Weird: The Al Yankovic Story – Film Review

No other musical artist has changed the game of the industry quite like Weird Al Yankovic. Known for his ridiculous parodies of popular songs, Weird Al has been around since the 70s and is showing no sign of slowing down. Musical biopics have been in demand as of late, with successes like Bohemian Rhapsody and Rocketman. Now it’s Weird Al’s turn to get the biopic treatment. Yet Weird: The Al Yankovic Story is more in line with Walk Hard: The Dewey Cox Story than it is with all the rest of the music biopics. It seeks to make fun of all the inaccuracies and hard-partying lifestyles prevalent in those films by being an inaccurate exaggeration of a real musician in only the way Weird Al Yankovic himself could tell it. The story of Weird is not new, as it started off as a Funny or Die sketch starring Aaron Paul as Weird Al, only a decade ago. Now comes a perfect time for Weird to be an actual movie, but with Daniel Radcliffe as Weird Al.

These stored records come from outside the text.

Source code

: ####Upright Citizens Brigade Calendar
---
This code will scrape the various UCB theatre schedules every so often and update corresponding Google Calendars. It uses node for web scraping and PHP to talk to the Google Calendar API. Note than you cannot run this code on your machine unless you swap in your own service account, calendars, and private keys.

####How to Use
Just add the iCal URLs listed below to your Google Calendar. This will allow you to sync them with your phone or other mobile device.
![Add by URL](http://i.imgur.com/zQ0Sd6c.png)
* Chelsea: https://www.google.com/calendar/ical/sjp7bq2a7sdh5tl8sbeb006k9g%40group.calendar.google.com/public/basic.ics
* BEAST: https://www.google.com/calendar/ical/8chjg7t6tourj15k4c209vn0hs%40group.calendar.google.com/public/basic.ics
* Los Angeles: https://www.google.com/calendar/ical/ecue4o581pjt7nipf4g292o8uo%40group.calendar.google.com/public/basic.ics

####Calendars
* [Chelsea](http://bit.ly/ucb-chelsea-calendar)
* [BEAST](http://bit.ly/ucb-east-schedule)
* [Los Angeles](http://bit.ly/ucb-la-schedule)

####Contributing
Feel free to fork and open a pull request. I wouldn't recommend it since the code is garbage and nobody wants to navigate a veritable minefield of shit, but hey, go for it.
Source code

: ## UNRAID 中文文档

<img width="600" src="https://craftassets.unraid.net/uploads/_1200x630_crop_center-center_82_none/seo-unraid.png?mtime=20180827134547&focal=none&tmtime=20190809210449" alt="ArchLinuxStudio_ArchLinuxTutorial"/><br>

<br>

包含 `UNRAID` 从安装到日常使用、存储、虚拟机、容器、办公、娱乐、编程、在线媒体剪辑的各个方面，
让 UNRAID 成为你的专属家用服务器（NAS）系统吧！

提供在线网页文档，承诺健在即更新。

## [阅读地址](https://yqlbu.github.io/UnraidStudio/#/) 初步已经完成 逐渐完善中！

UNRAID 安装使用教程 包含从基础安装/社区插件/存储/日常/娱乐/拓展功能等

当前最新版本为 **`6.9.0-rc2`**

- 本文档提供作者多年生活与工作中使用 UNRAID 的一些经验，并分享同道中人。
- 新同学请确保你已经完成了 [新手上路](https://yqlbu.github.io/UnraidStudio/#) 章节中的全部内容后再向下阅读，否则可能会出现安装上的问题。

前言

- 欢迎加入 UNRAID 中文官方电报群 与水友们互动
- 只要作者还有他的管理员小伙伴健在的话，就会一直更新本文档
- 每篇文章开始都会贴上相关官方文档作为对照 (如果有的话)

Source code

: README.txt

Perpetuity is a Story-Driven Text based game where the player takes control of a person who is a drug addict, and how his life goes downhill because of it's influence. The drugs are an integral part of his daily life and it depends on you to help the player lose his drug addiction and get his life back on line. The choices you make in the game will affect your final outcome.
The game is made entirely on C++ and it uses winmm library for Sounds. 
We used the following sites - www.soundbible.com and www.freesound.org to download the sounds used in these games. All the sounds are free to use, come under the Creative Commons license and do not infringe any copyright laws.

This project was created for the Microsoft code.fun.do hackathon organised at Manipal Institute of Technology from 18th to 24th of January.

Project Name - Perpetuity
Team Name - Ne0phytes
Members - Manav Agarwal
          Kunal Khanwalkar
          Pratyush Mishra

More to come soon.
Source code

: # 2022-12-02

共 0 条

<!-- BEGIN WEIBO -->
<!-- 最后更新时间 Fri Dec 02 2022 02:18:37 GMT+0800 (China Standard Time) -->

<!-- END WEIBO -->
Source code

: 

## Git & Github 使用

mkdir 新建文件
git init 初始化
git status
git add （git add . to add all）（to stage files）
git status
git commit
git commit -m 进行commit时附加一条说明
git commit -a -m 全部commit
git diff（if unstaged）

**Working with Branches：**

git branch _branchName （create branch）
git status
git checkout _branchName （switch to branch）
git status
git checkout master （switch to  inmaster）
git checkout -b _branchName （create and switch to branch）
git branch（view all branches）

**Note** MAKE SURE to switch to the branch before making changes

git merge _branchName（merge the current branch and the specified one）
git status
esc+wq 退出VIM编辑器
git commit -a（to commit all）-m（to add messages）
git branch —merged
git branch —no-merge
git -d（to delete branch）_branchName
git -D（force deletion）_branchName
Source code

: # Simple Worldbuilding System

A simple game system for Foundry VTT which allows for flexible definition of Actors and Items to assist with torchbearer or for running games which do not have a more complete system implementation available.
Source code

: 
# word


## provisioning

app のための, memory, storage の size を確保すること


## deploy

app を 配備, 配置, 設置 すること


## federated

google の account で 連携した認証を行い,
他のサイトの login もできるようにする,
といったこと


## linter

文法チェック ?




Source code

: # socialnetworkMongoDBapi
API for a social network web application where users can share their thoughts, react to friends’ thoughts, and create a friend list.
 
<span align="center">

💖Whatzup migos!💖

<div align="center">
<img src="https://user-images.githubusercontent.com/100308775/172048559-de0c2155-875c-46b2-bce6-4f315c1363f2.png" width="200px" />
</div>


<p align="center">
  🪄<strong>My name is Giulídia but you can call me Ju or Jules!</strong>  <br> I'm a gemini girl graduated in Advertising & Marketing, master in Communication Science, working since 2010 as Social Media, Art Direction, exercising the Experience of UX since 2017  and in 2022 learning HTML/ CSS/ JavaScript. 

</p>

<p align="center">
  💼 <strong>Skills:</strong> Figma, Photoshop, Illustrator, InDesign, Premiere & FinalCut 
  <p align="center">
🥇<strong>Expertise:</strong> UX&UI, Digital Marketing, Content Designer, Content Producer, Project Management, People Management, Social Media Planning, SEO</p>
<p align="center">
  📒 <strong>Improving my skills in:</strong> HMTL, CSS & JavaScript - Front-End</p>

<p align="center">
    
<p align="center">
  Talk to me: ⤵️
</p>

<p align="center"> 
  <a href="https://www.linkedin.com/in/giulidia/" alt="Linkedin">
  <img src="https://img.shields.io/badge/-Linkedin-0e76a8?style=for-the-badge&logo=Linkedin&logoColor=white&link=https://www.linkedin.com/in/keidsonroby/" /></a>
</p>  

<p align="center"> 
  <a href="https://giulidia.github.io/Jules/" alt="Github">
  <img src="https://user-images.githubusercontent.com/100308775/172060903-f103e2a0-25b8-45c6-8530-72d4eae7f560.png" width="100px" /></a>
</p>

At first glance, it would be easy to assume that Weird is a real account of Yankovic’s life since his story has not been told, as far as I am concerned. How did this guy come to be? What inspired him to take popular songs and change the lyrics if not for fun? The world could keep on guessing, but Weird will not answer your questions. Instead, get ready for nearly 2 hours of comedic genius as one gag goes on to the next, eventually reaching a level of unbelievable insanity. If parody is dead, then Weird somehow revived it.

Weird loosely explores nearly every facet of Weird Al’s life from his rocky relationship with his polka-hating parents (Toby Huss and Julianne Nicholson) to his career making song parodies with his bandmates (Spencer Treat Clark, Jack Lancaster, and Tommy O’Brien), his collaboration with childhood idol and radio host, Dr. Demento (Rainn Wilson), and relationship with Madonna (Evan Rachel Wood). How much of it is true is few and far between, yet then again, inaccuracies and exaggerations are what Weird thrive on. We all know that Walk Hard is a parody, because the character of Dewey Cox is made up; a caricature of Johnny Cash if ever there was one. With Weird, Weird Al is a real musician, making the joke of his exploits that much funnier, especially knowing that Yankovic co-wrote the script (even going so far as to make an appearance as the head of a record label). I pity those who know nothing about Weird Al Yankovic expecting it to be a straight biopic until it is too little too late. But if that were the case, it would add an extra bit of irony; something I am sure that Yankovic himself would find just as hilarious.

I had a real good time with Weird, especially being a fan of the musician. It is a beacon of comedy brilliance that 2022 needed, which you could stream for free on The Roku Channel. Though your viewing experience may vary depending on whether your internet can handle it.